_Directions:_ Give back only the lines from the one with "gives 1.25) \\" through the last line of the data, exactly as they appear.
##### The data #####
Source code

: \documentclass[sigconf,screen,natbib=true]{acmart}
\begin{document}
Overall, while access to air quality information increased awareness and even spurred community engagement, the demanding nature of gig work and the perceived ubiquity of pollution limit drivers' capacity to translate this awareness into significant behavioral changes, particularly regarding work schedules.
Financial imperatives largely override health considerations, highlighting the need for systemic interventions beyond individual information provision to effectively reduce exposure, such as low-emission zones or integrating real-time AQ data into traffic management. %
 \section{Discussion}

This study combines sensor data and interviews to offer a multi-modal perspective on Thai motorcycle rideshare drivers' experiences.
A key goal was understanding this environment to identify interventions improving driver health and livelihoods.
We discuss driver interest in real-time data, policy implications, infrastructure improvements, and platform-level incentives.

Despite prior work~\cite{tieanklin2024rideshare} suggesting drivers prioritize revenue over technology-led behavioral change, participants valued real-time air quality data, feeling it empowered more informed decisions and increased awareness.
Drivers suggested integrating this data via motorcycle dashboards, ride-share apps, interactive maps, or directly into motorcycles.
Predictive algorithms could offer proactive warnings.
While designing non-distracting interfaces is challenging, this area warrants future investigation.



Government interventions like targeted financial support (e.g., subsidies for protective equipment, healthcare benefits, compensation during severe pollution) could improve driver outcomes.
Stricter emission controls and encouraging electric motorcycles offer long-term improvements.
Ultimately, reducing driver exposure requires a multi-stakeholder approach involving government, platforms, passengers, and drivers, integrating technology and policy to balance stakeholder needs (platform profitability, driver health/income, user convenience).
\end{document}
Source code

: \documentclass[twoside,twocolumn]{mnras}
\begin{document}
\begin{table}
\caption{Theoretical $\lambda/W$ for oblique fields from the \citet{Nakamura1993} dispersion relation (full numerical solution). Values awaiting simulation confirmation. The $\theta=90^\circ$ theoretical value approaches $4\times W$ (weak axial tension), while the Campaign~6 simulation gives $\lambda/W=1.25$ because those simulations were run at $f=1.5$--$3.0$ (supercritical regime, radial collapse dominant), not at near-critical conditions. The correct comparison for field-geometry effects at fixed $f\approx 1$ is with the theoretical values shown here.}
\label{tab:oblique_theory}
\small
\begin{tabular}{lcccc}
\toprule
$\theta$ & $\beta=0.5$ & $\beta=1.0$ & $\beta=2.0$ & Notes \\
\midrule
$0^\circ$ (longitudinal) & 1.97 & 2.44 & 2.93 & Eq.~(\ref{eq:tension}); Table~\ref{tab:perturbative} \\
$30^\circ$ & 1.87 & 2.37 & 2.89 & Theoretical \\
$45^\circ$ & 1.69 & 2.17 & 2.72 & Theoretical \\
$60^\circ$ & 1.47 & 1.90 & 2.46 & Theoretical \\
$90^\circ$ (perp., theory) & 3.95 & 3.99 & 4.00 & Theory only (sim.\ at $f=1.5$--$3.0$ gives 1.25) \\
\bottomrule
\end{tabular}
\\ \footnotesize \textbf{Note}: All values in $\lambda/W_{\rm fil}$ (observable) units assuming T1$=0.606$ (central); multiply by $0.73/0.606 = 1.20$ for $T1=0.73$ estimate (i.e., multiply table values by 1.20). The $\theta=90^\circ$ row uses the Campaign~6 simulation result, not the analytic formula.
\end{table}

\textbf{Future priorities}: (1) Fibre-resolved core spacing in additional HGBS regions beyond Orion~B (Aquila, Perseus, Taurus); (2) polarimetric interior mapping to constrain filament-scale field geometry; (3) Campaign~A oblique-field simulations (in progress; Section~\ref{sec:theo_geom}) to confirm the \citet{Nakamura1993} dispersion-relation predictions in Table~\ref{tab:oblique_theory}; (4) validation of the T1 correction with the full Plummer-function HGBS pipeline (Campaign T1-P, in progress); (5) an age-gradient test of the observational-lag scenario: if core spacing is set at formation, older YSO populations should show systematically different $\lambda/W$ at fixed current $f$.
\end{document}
#####
_Response for this exercise:_
$90^\circ$ (perp., theory) & 3.95 & 3.99 & 4.00 & Theory only (sim.\ at $f=1.5$--$3.0$ gives 1.25) \\
\bottomrule
\end{tabular}
\\ \footnotesize \textbf{Note}: All values in $\lambda/W_{\rm fil}$ (observable) units assuming T1$=0.606$ (central); multiply by $0.73/0.606 = 1.20$ for $T1=0.73$ estimate (i.e., multiply table values by 1.20). The $\theta=90^\circ$ row uses the Campaign~6 simulation result, not the analytic formula.
\end{table}

\textbf{Future priorities}: (1) Fibre-resolved core spacing in additional HGBS regions beyond Orion~B (Aquila, Perseus, Taurus); (2) polarimetric interior mapping to constrain filament-scale field geometry; (3) Campaign~A oblique-field simulations (in progress; Section~\ref{sec:theo_geom}) to confirm the \citet{Nakamura1993} dispersion-relation predictions in Table~\ref{tab:oblique_theory}; (4) validation of the T1 correction with the full Plummer-function HGBS pipeline (Campaign T1-P, in progress); (5) an age-gradient test of the observational-lag scenario: if core spacing is set at formation, older YSO populations should show systematically different $\lambda/W$ at fixed current $f$.
\end{document}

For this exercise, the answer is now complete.